* _Rendered images with source text_:
•••••

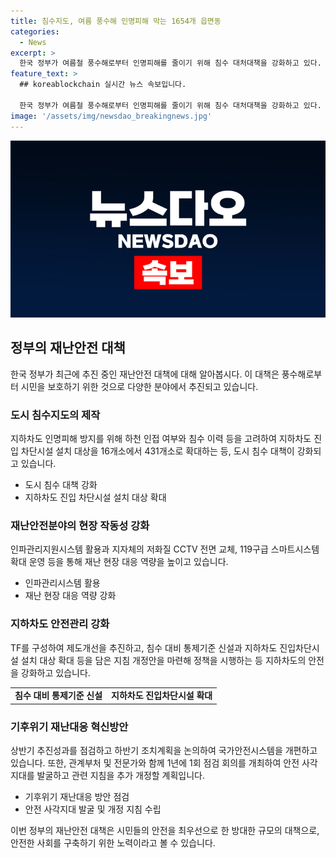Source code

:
 ```yaml
---
title: 침수지도, 여름 풍수해 인명피해 막는 1654개 읍면동
categories:
  - News
excerpt: >
  한국 정부가 여름철 풍수해로부터 인명피해를 줄이기 위해 침수 대처대책을 강화하고 있다. 이를 위해 지하차도 진입 차단시설을 확대하고, 재난안전분야에 대한 공무원 보수 등을 강화하는 등 다양한 정책을 추진 중이다. 또한, 침수위험 대비를 위해 도시 침수 스마트 대응시스템을 강화하고, 침수 취약계층을 대상으로 집중 보호를 실시할 예정이다. 이러한 노력은 국민의 생명을 최우선으로 보호하기 위한 것으로, 관련된 사항은 주요 과제로 계속해서 추진될 예정이다. (150자)
feature_text: >
  ## koreablockchain 실시간 뉴스 속보입니다.

  한국 정부가 여름철 풍수해로부터 인명피해를 줄이기 위해 침수 대처대책을 강화하고 있다. 이를 위해 지하차도 진입 차단시설을 확대하고, 재난안전분야에 대한 공무원 보수 등을 강화하는 등 다양한 정책을 추진 중이다. 또한, 침수위험 대비를 위해 도시 침수 스마트 대응시스템을 강화하고, 침수 취약계층을 대상으로 집중 보호를 실시할 예정이다. 이러한 노력은 국민의 생명을 최우선으로 보호하기 위한 것으로, 관련된 사항은 주요 과제로 계속해서 추진될 예정이다. (150자)
image: '/assets/img/newsdao_breakingnews.jpg'
---
```


<p><img src="/assets/img/newsdao_breakingnews.jpg" alt="koreablockchain 속보" /></p>

<h2 data-ke-size="size26">정부의 재난안전 대책</h2>

<p data-ke-size="size16">한국 정부가 최근에 추진 중인 재난안전 대책에 대해 알아봅시다. 이 대책은 풍수해로부터 시민을 보호하기 위한 것으로 다양한 분야에서 추진되고 있습니다.</p>

<h3>도시 침수지도의 제작</h3>

<p data-ke-size="size16">지하차도 인명피해 방지를 위해 하천 인접 여부와 침수 이력 등을 고려하여 지하차도 진입 차단시설 설치 대상을 16개소에서 431개소로 확대하는 등, 도시 침수 대책이 강화되고 있습니다.</p>

<ul>
  <li>도시 침수 대책 강화</li>
  <li>지하차도 진입 차단시설 설치 대상 확대</li>
</ul>

<h3>재난안전분야의 현장 작동성 강화</h3>

<p data-ke-size="size16">인파관리지원시스템 활용과 지자체의 저화질 CCTV 전면 교체, 119구급 스마트시스템 확대 운영 등을 통해 재난 현장 대응 역량을 높이고 있습니다.</p>

<ul>
  <li>인파관리시스템 활용</li>
  <li>재난 현장 대응 역량 강화</li>
</ul>

<h3>지하차도 안전관리 강화</h3>

<p data-ke-size="size16">TF를 구성하여 제도개선을 추진하고, 침수 대비 통제기준 신설과 지하차도 진입차단시설 설치 대상 확대 등을 담은 지침 개정안을 마련해 정책을 시행하는 등 지하차도의 안전을 강화하고 있습니다.</p>

<table>
  <tr>
    <td style="text-align: center; height: 17px;"><b>침수 대비 통제기준 신설</b></td>
    <td style="text-align: center; height: 17px;"><b>지하차도 진입차단시설 확대</b></td>
  </tr>
</table>

<h3>기후위기 재난대응 혁신방안</h3>

<p data-ke-size="size16">상반기 추진성과를 점검하고 하반기 조치계획을 논의하여 국가안전시스템을 개편하고 있습니다. 또한, 관계부처 및 전문가와 함께 1년에 1회 점검 회의를 개최하여 안전 사각지대를 발굴하고 관련 지침을 추가 개정할 계획입니다.</p>

<ul>
  <li>기후위기 재난대응 방안 점검</li>
  <li>안전 사각지대 발굴 및 개정 지침 수립</li>
</ul>

<p>이번 정부의 재난안전 대책은 시민들의 안전을 최우선으로 한 방대한 규모의 대책으로, 안전한 사회를 구축하기 위한 노력이라고 볼 수 있습니다.</p>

•••••

* _About this task_:
Please copy out each line of the data in which the word "assets" occurs.

* _Finished exercise_:
image: '/assets/img/newsdao_breakingnews.jpg'
<p><img src="/assets/img/newsdao_breakingnews.jpg" alt="koreablockchain 속보" /></p>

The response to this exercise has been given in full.